Your instructions.
Reproduction without pictures: print every entry precisely as written.

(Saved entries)

────────────────────

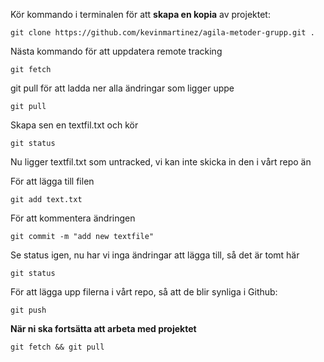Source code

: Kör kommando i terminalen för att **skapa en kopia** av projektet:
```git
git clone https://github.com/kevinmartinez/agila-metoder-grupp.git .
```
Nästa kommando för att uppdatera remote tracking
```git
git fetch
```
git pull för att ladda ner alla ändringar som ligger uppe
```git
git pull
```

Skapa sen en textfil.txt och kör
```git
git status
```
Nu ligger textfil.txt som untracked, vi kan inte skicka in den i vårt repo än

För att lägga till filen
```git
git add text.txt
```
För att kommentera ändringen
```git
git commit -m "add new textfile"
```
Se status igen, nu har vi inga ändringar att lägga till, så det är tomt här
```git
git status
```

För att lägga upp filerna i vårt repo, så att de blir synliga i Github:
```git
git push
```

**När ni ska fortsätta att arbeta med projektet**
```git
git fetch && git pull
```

────────────────────

Reply to the task.
Source code

: Kör kommando i terminalen för att **skapa en kopia** av projektet:
```git
git clone https://github.com/kevinmartinez/agila-metoder-grupp.git .
```
Nästa kommando för att uppdatera remote tracking
```git
git fetch
```
git pull för att ladda ner alla ändringar som ligger uppe
```git
git pull
```

Skapa sen en textfil.txt och kör
```git
git status
```
Nu ligger textfil.txt som untracked, vi kan inte skicka in den i vårt repo än

För att lägga till filen
```git
git add text.txt
```
För att kommentera ändringen
```git
git commit -m "add new textfile"
```
Se status igen, nu har vi inga ändringar att lägga till, så det är tomt här
```git
git status
```

För att lägga upp filerna i vårt repo, så att de blir synliga i Github:
```git
git push
```

**När ni ska fortsätta att arbeta med projektet**
```git
git fetch && git pull
```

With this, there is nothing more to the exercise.